Record set ▸
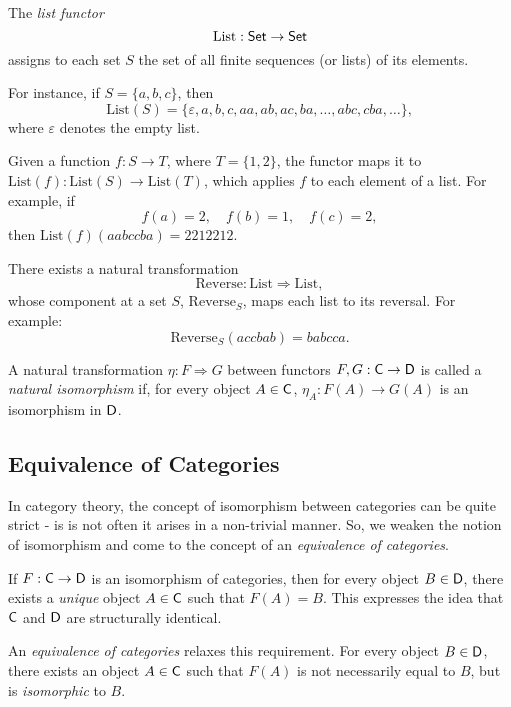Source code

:\begin{example}
The \emph{list functor}
\[
\mathrm{List} : \mathsf{Set} \to \mathsf{Set}
\]
assigns to each set \( S \) the set of all finite sequences (or lists) of its elements. 

For instance, if \( S = \{a, b, c\} \), then
\[
\mathrm{List}(S) = \{\varepsilon, a, b, c, aa, ab, ac, ba, \ldots, abc, cba, \ldots\},
\]
where \( \varepsilon \) denotes the empty list.

Given a function \( f : S \to T \), where $T=\{1,2\} $, the functor maps it to \(\mathrm{List}(f) : \mathrm{List}(S) \to \mathrm{List}(T)\), which applies \( f \) to each element of a list. For example, if
\[
f(a) = 2, \quad f(b) = 1, \quad f(c) = 2,
\]
then \(\mathrm{List}(f)(aabccba) = 2212212\).

There exists a natural transformation
\[
\mathrm{Reverse} : \mathrm{List} \Rightarrow \mathrm{List},
\]
whose component at a set \(S\), \(\mathrm{Reverse}_S\), maps each list to its reversal. For example:
\[
\mathrm{Reverse}_S(accbab) = babcca.
\]

\end{example}


\begin{definition}
  A natural transformation $\eta : F \Rightarrow G$ between functors $F, G : \mathsf{C} \to \mathsf{D}$ is called a \emph{natural isomorphism} if, for every object $A \in \mathsf{C}$,  $\eta_A : F(A) \to G(A)$ is an isomorphism in $\mathsf{D}$.
\end{definition}


\subsection{Equivalence of Categories}

In category theory, the concept of isomorphism between categories can be quite strict - is is not often it arises in a non-trivial manner. So, we weaken the notion of isomorphism and come to the concept of an \emph{equivalence of categories}.

If \( F: \mathsf{C} \to \mathsf{D} \) is an isomorphism of categories, then for every object \( B \in \mathsf{D} \), there exists a \emph{unique} object \( A \in \mathsf{C} \) such that \( F(A) = B \). This expresses the idea that \( \mathsf{C} \) and \( \mathsf{D} \) are structurally identical.

An \emph{equivalence of categories} relaxes this requirement. For every object \( B \in \mathsf{D} \), there exists an object \( A \in \mathsf{C} \) such that \( F(A) \) is not necessarily equal to \( B \), but is \emph{isomorphic} to \( B \). 

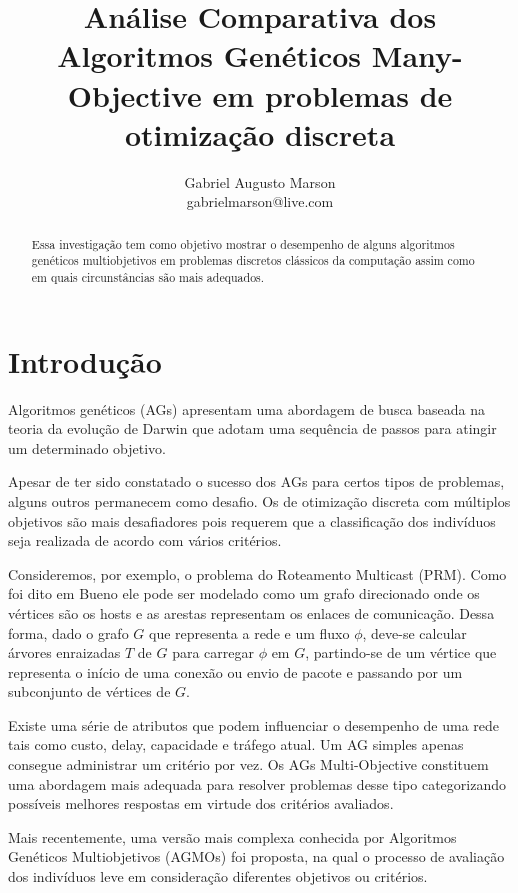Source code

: \documentclass[]{article}
\title{Análise Comparativa dos Algoritmos Genéticos Many-Objective em problemas de otimização discreta}
\author{Gabriel Augusto Marson\\ gabrielmarson@live.com }
\begin{document}
\maketitle

\begin{abstract}
	
	\noindent Essa investigação tem como objetivo mostrar o desempenho de alguns algoritmos genéticos multiobjetivos em problemas discretos clássicos da computação assim como em quais circunstâncias são mais adequados.
	
\end{abstract}

\section{Introdução}	

	Algoritmos genéticos (AGs) apresentam uma abordagem de busca baseada na teoria da evolução de Darwin que adotam uma sequência de passos para atingir um determinado objetivo. 
	
	Apesar de ter sido constatado o sucesso dos AGs para certos tipos de problemas, alguns outros permanecem como desafio. Os de otimização discreta com múltiplos objetivos são mais desafiadores pois requerem que a classificação dos indivíduos seja realizada de acordo com vários critérios.
		
	Consideremos, por exemplo, o problema do Roteamento Multicast (PRM). Como foi dito em Bueno \cite{bueno2010heuristicas} ele pode ser modelado como um grafo direcionado onde os vértices são os hosts e as arestas representam os enlaces de comunicação. Dessa forma, dado o grafo $G$ que representa a rede e um fluxo $\phi$, deve-se calcular árvores enraizadas $T$ de $G$ para carregar $\phi$ em $G$, partindo-se de um vértice que representa o início de uma conexão ou envio de pacote e passando por um subconjunto de vértices de $G$.
	
	Existe uma série de atributos que podem influenciar o desempenho de uma rede tais como custo, delay, capacidade e tráfego atual. Um AG simples apenas consegue administrar um critério por vez. Os AGs Multi-Objective constituem uma abordagem mais adequada para resolver problemas desse tipo categorizando possíveis melhores respostas em virtude dos critérios avaliados.
	
	Mais recentemente, uma versão mais complexa conhecida por Algoritmos Genéticos Multiobjetivos (AGMOs) foi proposta, na qual o processo de avaliação dos indivíduos leve em consideração diferentes objetivos ou critérios.
	
\end{document}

What you will do ▸
Look for the string "Reverse" in the entries above. Copy every line that has it.

Response area ▸
\mathrm{Reverse} : \mathrm{List} \Rightarrow \mathrm{List},
whose component at a set \(S\), \(\mathrm{Reverse}_S\), maps each list to its reversal. For example:
\mathrm{Reverse}_S(accbab) = babcca.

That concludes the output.